Work instruction: Only a number is expected in reply: the count of lines below where the word "angular" occurs.
[[ Provided records open ]]
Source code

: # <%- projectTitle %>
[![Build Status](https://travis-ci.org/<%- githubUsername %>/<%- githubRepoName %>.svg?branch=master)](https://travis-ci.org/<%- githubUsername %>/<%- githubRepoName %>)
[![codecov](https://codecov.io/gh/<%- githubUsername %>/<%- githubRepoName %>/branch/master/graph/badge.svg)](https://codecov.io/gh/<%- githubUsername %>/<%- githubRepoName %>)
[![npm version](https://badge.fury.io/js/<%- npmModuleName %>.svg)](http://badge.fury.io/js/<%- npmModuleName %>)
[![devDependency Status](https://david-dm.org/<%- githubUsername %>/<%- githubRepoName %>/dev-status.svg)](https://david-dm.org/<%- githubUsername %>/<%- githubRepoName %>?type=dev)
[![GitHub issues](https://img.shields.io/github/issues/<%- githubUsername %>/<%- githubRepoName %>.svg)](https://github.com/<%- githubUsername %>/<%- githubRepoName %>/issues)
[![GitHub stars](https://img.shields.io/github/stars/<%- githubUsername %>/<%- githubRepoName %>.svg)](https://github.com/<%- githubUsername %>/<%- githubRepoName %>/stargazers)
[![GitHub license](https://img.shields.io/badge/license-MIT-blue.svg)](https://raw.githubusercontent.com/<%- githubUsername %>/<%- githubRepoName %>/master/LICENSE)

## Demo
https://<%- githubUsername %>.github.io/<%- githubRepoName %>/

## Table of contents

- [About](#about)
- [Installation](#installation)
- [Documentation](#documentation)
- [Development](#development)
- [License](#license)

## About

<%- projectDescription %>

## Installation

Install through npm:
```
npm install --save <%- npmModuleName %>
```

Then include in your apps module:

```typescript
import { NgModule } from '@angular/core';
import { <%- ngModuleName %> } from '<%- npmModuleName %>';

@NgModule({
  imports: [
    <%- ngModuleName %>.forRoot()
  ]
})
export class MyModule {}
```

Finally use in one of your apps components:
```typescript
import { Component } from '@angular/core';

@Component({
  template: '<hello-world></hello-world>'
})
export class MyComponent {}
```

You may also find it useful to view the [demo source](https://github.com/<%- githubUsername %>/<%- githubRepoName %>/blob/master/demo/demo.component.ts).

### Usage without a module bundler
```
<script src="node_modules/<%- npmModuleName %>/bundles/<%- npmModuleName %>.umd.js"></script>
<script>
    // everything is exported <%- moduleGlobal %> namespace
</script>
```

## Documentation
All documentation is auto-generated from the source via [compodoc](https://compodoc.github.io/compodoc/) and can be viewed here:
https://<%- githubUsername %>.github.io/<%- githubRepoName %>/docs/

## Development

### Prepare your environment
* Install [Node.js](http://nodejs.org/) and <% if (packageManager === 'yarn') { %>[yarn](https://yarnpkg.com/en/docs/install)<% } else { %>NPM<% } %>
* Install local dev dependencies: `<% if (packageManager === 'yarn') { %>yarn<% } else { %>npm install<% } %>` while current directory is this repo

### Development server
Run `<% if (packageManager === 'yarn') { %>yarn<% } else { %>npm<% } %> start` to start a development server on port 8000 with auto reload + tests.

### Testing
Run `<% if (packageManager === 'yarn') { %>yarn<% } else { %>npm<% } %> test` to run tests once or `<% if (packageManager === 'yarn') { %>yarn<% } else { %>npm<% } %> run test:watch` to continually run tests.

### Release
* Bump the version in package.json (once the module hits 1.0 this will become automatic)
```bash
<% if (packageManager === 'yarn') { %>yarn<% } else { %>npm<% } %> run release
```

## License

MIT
[[ Provided records closed ]]
Output for this exercise: 2